Police tighten drug control


Confiscated: Comm Razarudin (right) with Johor police chief Comm Datuk Ayob Khan Mydin Pitchay (middle) looking at the seized drugs during a press conference at state police headquarters in Johor Baru. — THOMAS YONG/The Star

JOHOR BARU: Bukit Aman will hold a discussion with the Customs Department to ensure that the country does not become a transit point for drug smuggling.

This follows two incidents of international drug syndicates using Malaysia’s seaports to smuggle the illegal substances.

The latest bust found drugs worth RM14.3mil hidden among coffee beans at Port of Tanjung Pelepas (PTP).

Bukit Aman Narcotics Crime Investigation Department (NCID) director Comm Datuk Razarudin Husain said this comes as seaports in the country were under the jurisdiction of the Customs Department.

“We will be holding a meeting soon with the Customs Department to ensure that Malaysia does not become a transit point for drug smuggling.

“Ports are prohibited areas under the jurisdiction of the Customs Department,” he said in a press conference held at the Johor police headquarters yesterday.

Comm Razarudin added that close working cooperation including sharing of information between Malaysian police and their counterparts, from countries such as Australia, New Zealand, Indonesia, Hong Kong, Philippines, and Greece, have assisted in curbing international drug trafficking.

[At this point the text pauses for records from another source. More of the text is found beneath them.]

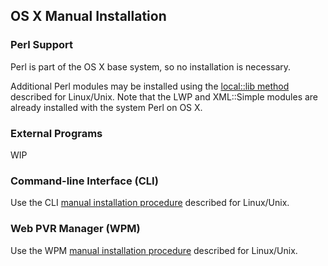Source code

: ## OS X Manual Installation

### Perl Support
Perl is part of the OS X base system, so no installation is necessary.

Additional Perl modules may be installed using the [local::lib method](manual) described for Linux/Unix.  Note that the LWP and XML::Simple modules are already installed with the system Perl on OS X.

### External Programs

WIP

### Command-line Interface (CLI)

Use the CLI [manual installation procedure](manual) described for Linux/Unix.

### Web PVR Manager (WPM)

Use the WPM [manual installation procedure](manual) described for Linux/Unix.



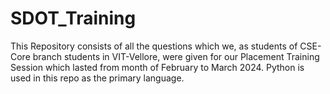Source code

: # SDOT_Training
This Repository consists of all the questions which we, as students of CSE-Core branch students in VIT-Vellore, were given for our Placement Training Session which lasted from month of February to March 2024. Python is used in this repo as the primary language. 
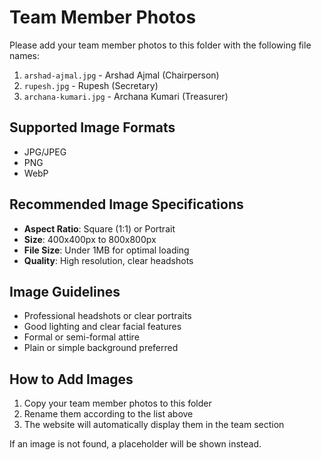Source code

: # Team Member Photos

Please add your team member photos to this folder with the following file names:

1. `arshad-ajmal.jpg` - Arshad Ajmal (Chairperson)
2. `rupesh.jpg` - Rupesh (Secretary)
3. `archana-kumari.jpg` - Archana Kumari (Treasurer)

## Supported Image Formats
- JPG/JPEG
- PNG
- WebP

## Recommended Image Specifications
- **Aspect Ratio**: Square (1:1) or Portrait
- **Size**: 400x400px to 800x800px
- **File Size**: Under 1MB for optimal loading
- **Quality**: High resolution, clear headshots

## Image Guidelines
- Professional headshots or clear portraits
- Good lighting and clear facial features
- Formal or semi-formal attire
- Plain or simple background preferred

## How to Add Images
1. Copy your team member photos to this folder
2. Rename them according to the list above
3. The website will automatically display them in the team section

If an image is not found, a placeholder will be shown instead.
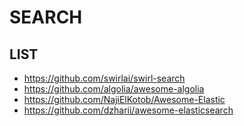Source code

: # SEARCH

## LIST
- https://github.com/swirlai/swirl-search
- https://github.com/algolia/awesome-algolia
- https://github.com/NajiElKotob/Awesome-Elastic
- https://github.com/dzharii/awesome-elasticsearch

He said that last Friday, the Philippines Drug Enforcement Agency channelled information regarding a shipment from Guatemala enroute to Malaysia, that was ferrying drugs to the Philippines.

Comm Razarudin said the container was part of a transshipment that went from Guatemala, Panama, Shanghai, to PTP here before ending its journey in Manila.

“Following such information, together with the Customs Department, we inspected a container at PTP on Saturday where it went through a scanning device and revealed major differences in its consignment.

“The consignment had been declared as coffee beans in 100 sacks but further checks found methamphetamine hidden inside 14 sacks weighing 398kg valued at RM14.3mil,” he said, adding that the drugs would have been supplied to almost two million addicts in the Philippines.

On updates regarding a Malaysian who was arrested in Melbourne for alleged drug smuggling, Comm Razarudin did not rule out the suspect being part of a major drug syndicate.

“It is unlikely that the 38-year-old man is just a drug mule as he has been entering Australia since January last year. We are still gathering information from our Australian counterparts and it may take us a week to a month to investigate as we need quality information to investigate thoroughly,” he said.

It was reported that Australian police seized the largest heroin shipment ever detected in the country, worth an estimated A$140mil (RM432mil) and arrested a Malaysian in the process.

Australian police said the 450kg shipment was detected in a sea freight container of ceramic tiles sent from Malaysia and addressed to a Melbourne business.

The suspect was charged with importing and attempted possession of a commercial quantity of a border-controlled drug.